Review: Under the Udala Trees by Chinelo Okparanta

It was then that I made the realization: Chidinma and I were both choking under the weight of something larger than us, something heavy and weighty, the weight of tradition and superstition and of all our legends.

Under the Udala Trees

Summary and Thoughts

Inspired by Nigeria’s folktales and its war, Under the Udala Trees is a deeply searching, powerful debut about the dangers of living and loving openly.

Ijeoma comes of age as her nation does; born before independence, she is eleven when civil war breaks out in the young republic of Nigeria. Sent away to safety, she meets another displaced child and they, star-crossed, fall in love. They are from different ethnic communities. They are also both girls. 

When their love is discovered, Ijeoma learns that she will have to hide this part of herself. But there is a cost to living inside a lie. 

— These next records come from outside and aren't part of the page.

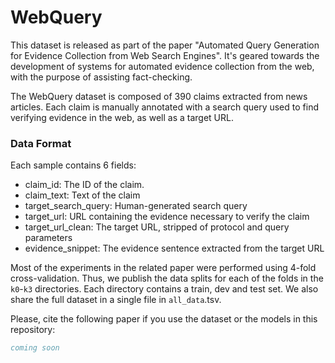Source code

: #  WebQuery

This dataset is released as part of the paper "Automated Query Generation for Evidence Collection from Web Search Engines".
It's geared towards the development of systems for automated evidence collection from the web, with the purpose of assisting fact-checking.

The WebQuery dataset is composed of 390 claims extracted from news articles. Each claim is manually annotated with a search query used to find verifying evidence in the web, as well as a target URL.

### Data Format
Each sample contains 6 fields:
- claim_id: The ID of the claim. 
- claim_text: Text of the claim
- target_search_query: Human-generated search query
- target_url: URL containing the evidence necessary to verify the claim
- target_url_clean: The target URL, stripped of protocol and query parameters
- evidence_snippet: The evidence sentence extracted from the target URL

Most of the experiments in the related paper were performed using 4-fold cross-validation. Thus, we publish the data splits for each of the folds in the `k0`-`k3` directories. Each directory contains a train, dev and test set. We also share the full dataset in a single file in `all_data`.tsv.

Please, cite the following paper if you use the dataset or the models in this repository:
```bib
coming soon
```



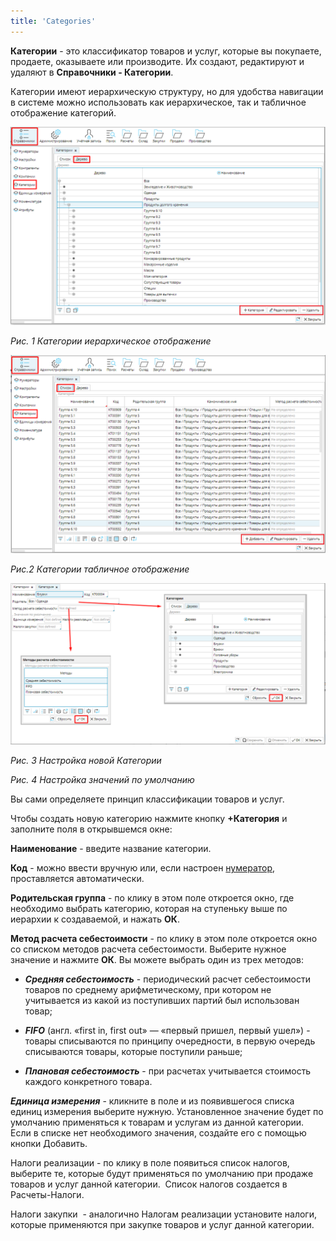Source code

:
 ```yaml
---
title: 'Categories'
---
```


**Категории** - это классификатор товаров и услуг, которые вы покупаете, продаете, оказываете или производите. Их создают, редактируют и удаляют в **Справочники - Категории**.

Категории имеют иерархическую структуру, но для удобства навигации в системе можно использовать как иерархическое, так и табличное отображение категорий.

![](attachments/12812571/12812575.png)

*Рис. 1 Категории иерархическое отображение*

![](attachments/12812571/12812574.png)

*Рис.2 Категории табличное отображение*

  

![](attachments/12812571/12812573.png)

*Рис. 3 Настройка новой Категории*

*Рис. 4 Настройка значений по умолчанию*

  

Вы сами определяете принцип классификации товаров и услуг.

Чтобы создать новую категорию нажмите кнопку **+Категория** и заполните поля в открывшемся окне:

**Наименование** - введите название категории.

**Код** - можно ввести вручную или, если настроен [нумератор](Numerators.md), проставляется автоматически.

**Родительская группа** - по клику в этом поле откроется окно, где необходимо выбрать категорию, которая на ступеньку выше по иерархии к создаваемой, и нажать **ОК**.

**Метод расчета себестоимости** - по клику в этом поле откроется окно со списком методов расчета себестоимости. Выберите нужное значение и нажмите **ОК**. Вы можете выбрать один из трех методов:

- ***Средняя себестоимость*** - периодический расчет себестоимости товаров по среднему арифметическому, при котором не учитывается из какой из поступивших партий был использован товар;

- ***FIFO*** (англ. «first in, first out» — «первый пришел, первый ушел») - товары списываются по принципу очередности, в первую очередь списываются товары, которые поступили раньше;

- ***Плановая себестоимость*** - при расчетах учитывается стоимость каждого конкретного товара. 

***Единица измерения*** - кликните в поле и из появившегося списка единиц измерения выберите нужную. Установленное значение будет по умолчанию применяться к товарам и услугам из данной категории. Если в списке нет необходимого значения, создайте его с помощью кнопки Добавить.

Налоги реализации - по клику в поле появиться список налогов, выберите те, которые будут применяться по умолчанию при продаже товаров и услуг данной категории.  Список налогов создается в Расчеты-Налоги. 

Налоги закупки  - аналогично Налогам реализации установите налоги, которые применяются при закупке товаров и услуг данной категории. 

As Edwidge Danticat has made personal the legacy of Haiti’s political coming of age, Okparanta’s Under the Udala Trees uses one woman’s lifetime to examine the ways in which Nigerians continue to struggle toward selfhood. Even as their nation contends with and recovers from the effects of war and division, Nigerian lives are also wrecked and lost from taboo and prejudice. This story offers a glimmer of hope — a future where a woman might just be able to shape her life around truth and love.

—- Goodreads

Under the Udala tress follows the adolescence of a young Nigerian girl, Ijeoma, as she comes to terms with her sexuality and how to live authentically within a deeply homophobic and religious country, all under the atmosphere of civil war. This story is inherently moving, effective in evoking the fear Ijeoma feels of not only belonging as a closeted lesbian, but also within a deeply divided country. Though I cheered Ijeoma on, empathized with her, and was delighted to see her find peace, the writing and characterization fell a bit flat for me in comparison. Shortening some of the Bible excerpts in Ijeoma’s mother’s lectures and adding more backstory/characterization to Ijeoma’s family and the civil war looming over her life would have augmented the emotional storyline and further bonded the reader to her experience. Finally, while the writing and pacing is easy to follow and perfectly enjoyable, they also are not of any noteworthy praise. All in all, Under the Udala Trees is a novel one reads for Ijeoma – in acknowledging the significance of power of her story. While I don’t imagine this being a favorite of mine or anyone else I would recommend it to, I would still recommend it nonetheless for its emotional impact alone.